_ABOUT THIS TASK_: Each line from the one containing "242 | [Kauhistus](#terrify)" through the end of the data below is to be output verbatim, with no lines added or left out.

_SOURCE MATERIAL_:
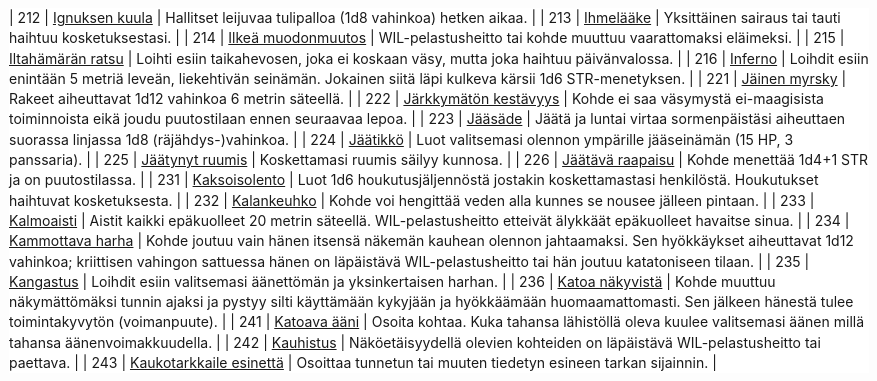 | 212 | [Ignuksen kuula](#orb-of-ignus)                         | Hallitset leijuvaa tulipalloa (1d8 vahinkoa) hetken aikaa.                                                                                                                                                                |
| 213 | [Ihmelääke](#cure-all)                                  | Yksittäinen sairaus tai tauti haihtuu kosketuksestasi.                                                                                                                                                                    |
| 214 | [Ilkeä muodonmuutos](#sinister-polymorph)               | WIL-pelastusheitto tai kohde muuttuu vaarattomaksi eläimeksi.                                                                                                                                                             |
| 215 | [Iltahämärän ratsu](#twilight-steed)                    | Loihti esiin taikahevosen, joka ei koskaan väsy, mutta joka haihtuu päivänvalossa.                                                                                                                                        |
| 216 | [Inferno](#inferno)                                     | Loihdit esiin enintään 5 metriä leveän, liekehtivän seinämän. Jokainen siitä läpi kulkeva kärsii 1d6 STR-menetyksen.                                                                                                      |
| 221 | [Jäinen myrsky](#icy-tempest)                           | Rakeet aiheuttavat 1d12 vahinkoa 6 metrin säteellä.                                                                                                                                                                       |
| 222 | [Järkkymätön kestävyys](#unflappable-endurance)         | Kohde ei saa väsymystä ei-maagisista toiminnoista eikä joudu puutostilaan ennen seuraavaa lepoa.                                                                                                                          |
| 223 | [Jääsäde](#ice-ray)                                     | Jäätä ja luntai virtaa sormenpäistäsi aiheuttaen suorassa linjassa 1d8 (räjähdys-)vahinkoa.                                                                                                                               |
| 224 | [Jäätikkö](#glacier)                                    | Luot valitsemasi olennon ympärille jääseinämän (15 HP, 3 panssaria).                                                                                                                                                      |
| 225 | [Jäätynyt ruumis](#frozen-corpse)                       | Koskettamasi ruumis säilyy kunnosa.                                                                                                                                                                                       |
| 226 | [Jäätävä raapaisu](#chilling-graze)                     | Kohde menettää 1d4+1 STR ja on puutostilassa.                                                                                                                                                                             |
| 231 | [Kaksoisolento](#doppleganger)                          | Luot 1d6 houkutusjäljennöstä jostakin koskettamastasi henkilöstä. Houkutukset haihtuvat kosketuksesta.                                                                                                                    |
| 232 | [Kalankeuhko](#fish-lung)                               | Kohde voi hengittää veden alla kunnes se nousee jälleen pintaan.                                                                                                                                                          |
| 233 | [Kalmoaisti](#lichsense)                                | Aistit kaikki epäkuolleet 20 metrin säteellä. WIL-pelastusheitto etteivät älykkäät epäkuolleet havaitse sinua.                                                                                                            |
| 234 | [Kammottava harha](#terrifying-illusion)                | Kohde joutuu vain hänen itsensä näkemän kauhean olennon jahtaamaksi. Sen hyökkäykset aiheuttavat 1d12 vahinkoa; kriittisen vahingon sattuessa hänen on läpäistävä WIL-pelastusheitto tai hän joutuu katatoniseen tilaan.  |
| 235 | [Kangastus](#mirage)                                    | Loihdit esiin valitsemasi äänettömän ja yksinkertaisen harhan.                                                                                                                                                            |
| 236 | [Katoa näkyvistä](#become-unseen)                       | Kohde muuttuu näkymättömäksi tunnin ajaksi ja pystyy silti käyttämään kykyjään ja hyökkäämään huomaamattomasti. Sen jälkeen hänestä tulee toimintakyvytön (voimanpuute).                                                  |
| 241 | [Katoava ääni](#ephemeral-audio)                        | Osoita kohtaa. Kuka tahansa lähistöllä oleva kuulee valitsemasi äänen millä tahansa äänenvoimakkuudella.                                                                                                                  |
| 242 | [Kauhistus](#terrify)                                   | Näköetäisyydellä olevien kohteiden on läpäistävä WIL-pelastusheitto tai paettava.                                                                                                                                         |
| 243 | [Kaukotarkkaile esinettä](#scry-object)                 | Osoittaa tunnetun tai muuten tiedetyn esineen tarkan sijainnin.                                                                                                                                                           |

_ANSWER AREA_:
| 242 | [Kauhistus](#terrify)                                   | Näköetäisyydellä olevien kohteiden on läpäistävä WIL-pelastusheitto tai paettava.                                                                                                                                         |
| 243 | [Kaukotarkkaile esinettä](#scry-object)                 | Osoittaa tunnetun tai muuten tiedetyn esineen tarkan sijainnin.                                                                                                                                                           |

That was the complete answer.